• The assembler parser is modified to parse the new directives and emit appropriate commands to streamers.
• The assembly streamer (used for printing out disassembly) is modified to emit textual directives back from streamer commands.
• The object streamers are modified to act upon the bundling commands to affect the assembly process.
• Note: at this point support has only been added to the ELF object streamer. This is done to answer the immediate needs of NaCl and to reduce the complexity of the initial patch. At a later point, bundling support can also be added to the MachO and COFF streamers, if someone is interested.
• The main assembler logic is modified to support bundling.
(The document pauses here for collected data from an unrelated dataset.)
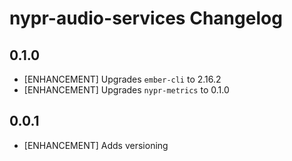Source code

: # nypr-audio-services Changelog

## 0.1.0
- [ENHANCEMENT] Upgrades `ember-cli` to 2.16.2
- [ENHANCEMENT] Upgrades `nypr-metrics` to 0.1.0

## 0.0.1

- [ENHANCEMENT] Adds versioning
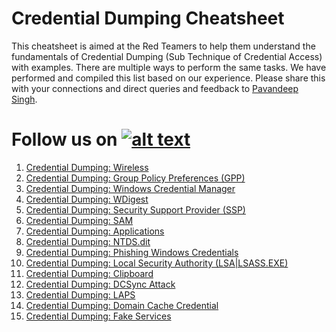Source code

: # Credential Dumping Cheatsheet

This cheatsheet is aimed at the Red Teamers to help them understand the fundamentals of Credential Dumping (Sub Technique of Credential Access) with examples. There are multiple ways to perform the same tasks. We have performed and compiled this list based on our experience. Please share this with your connections and direct queries and feedback to [Pavandeep Singh](https://twitter.com/pavan2318).

[1.1]: http://i.imgur.com/tXSoThF.png
[1]: http://www.twitter.com/hackinarticles
# Follow us on [![alt text][1.1]][1]

1. [Credential Dumping: Wireless](https://www.hackingarticles.in/credential-dumping-wireless/)
2. [Credential Dumping: Group Policy Preferences (GPP)](https://www.hackingarticles.in/credential-dumping-group-policy-preferences-gpp/)
3. [Credential Dumping: Windows Credential Manager](https://www.hackingarticles.in/credential-dumping-windows-credential-manager/)
4. [Credential Dumping: WDigest](https://www.hackingarticles.in/credential-dumping-wdigest/)
5. [Credential Dumping: Security Support Provider (SSP)](https://www.hackingarticles.in/credential-dumping-security-support-provider-ssp/)
6. [Credential Dumping: SAM](https://www.hackingarticles.in/credential-dumping-sam/)
7. [Credential Dumping: Applications](https://www.hackingarticles.in/credential-dumping-applications/)
8. [Credential Dumping: NTDS.dit](https://www.hackingarticles.in/credential-dumping-ntds-dit/)
9. [Credential Dumping: Phishing Windows Credentials](https://www.hackingarticles.in/credential-dumping-phishing-windows-credentials/)
10. [Credential Dumping: Local Security Authority (LSA|LSASS.EXE)](https://www.hackingarticles.in/credential-dumping-local-security-authority-lsalsass-exe/)
11. [Credential Dumping: Clipboard](https://www.hackingarticles.in/credential-dumping-clipboard/)
12. [Credential Dumping: DCSync Attack](https://www.hackingarticles.in/credential-dumping-dcsync-attack/)
13. [Credential Dumping: LAPS](https://www.hackingarticles.in/credential-dumpinglaps/)
14. [Credential Dumping: Domain Cache Credential](https://www.hackingarticles.in/credential-dumping-domain-cache-credential/)
15. [Credential Dumping: Fake Services](https://www.hackingarticles.in/credential-dumping-fake-services/)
1. Parse bundling directives and emit a sequence of sections (MCSectionData) and fragments (MCFragment derivatives) that represent the input. 
2. Perform layout of the fragments to be valid w.r.t. relaxation and bundling.
3. Write the output object.

Parsing and emitting sections and fragments

• A BundleAlignSize field is added to MCAssembler. When the .bundle_align_mode directive is parsed, this field is populated with the bundle alignment size (2 to the power of the argument of .bundle_align_mode). Setting this field is currently allowed once per assembly file. Subsequent .bundle_align_mode directives will be rejected as errors.
• The following state fields are added to MCSectionData and managed by the code parsing .bundle_lock and .bundle_unlock:
• BundleLockState: keeps track of whether the currently parsed code is in a bundle-locked group (between .bundle_lock and .bundle_unlock directives) and whether the group has to be aligned to bundle end.
  
• BundleGroupBeforeFirstInst: keeps track of whether the next instruction parsed will be the first in a bundle-locked group.
• Turned on when .bundle_lock is encountered
• Turned off when an instruction is emitted in the streamer

• All instructions are emitted into separate fragments (either data or instruction fragments, depending on whether they are candidates for relaxation). This is essential because each instruction may potentially need to be padded to obey bundling rules when layout is performed (details below). Bundling does not apply to non-instructions like data, alignment directives, etc.
• Instructions in bundle-locked groups get emitted into the same data fragment, since they are all part of the same group which has to be moved and padded together.
• To make this possible, all potentially relaxable instructions inside bundle-locked groups are relaxed before emission, so that they won't need relaxation in the future.
• While in theory the above means the code can become larger than necessary, in practice instructions actually requiring relaxation won't usually appear in bundle-locked groups, so the practical cost is very low. The gain is a significant simplification of the implementation.

Laying out fragments

• When layout on a fragment is performed, the fragment's offset and size are computed.
• The following steps apply only if:
• Bundling is enabled
• The fragment contains instructions (we don't pad data and alignment fragments)
• For this purpose, a boolean predicate hasInstructions is added to MCFragment
• If it's determined that the fragment will cross a bundle boundary, padding is required.
• The required amount of padding is computed and stored in the BundlePudding field of the fragment.
  This field is restricted to uint8_t, in order to save space in the mainstream case (bundling disabled). In practice, fragments of larger size will not be encountered (bundling is done at most on small groups of a few instructions).
• The fragment offset is set to point after the padding, at the start of the actual fragment. This way the following invariant still holds:
  fragment offset + fragment size = offset of next fragment
  
• Padding is also required if the align_to_end option is provided to a bundle-locked group.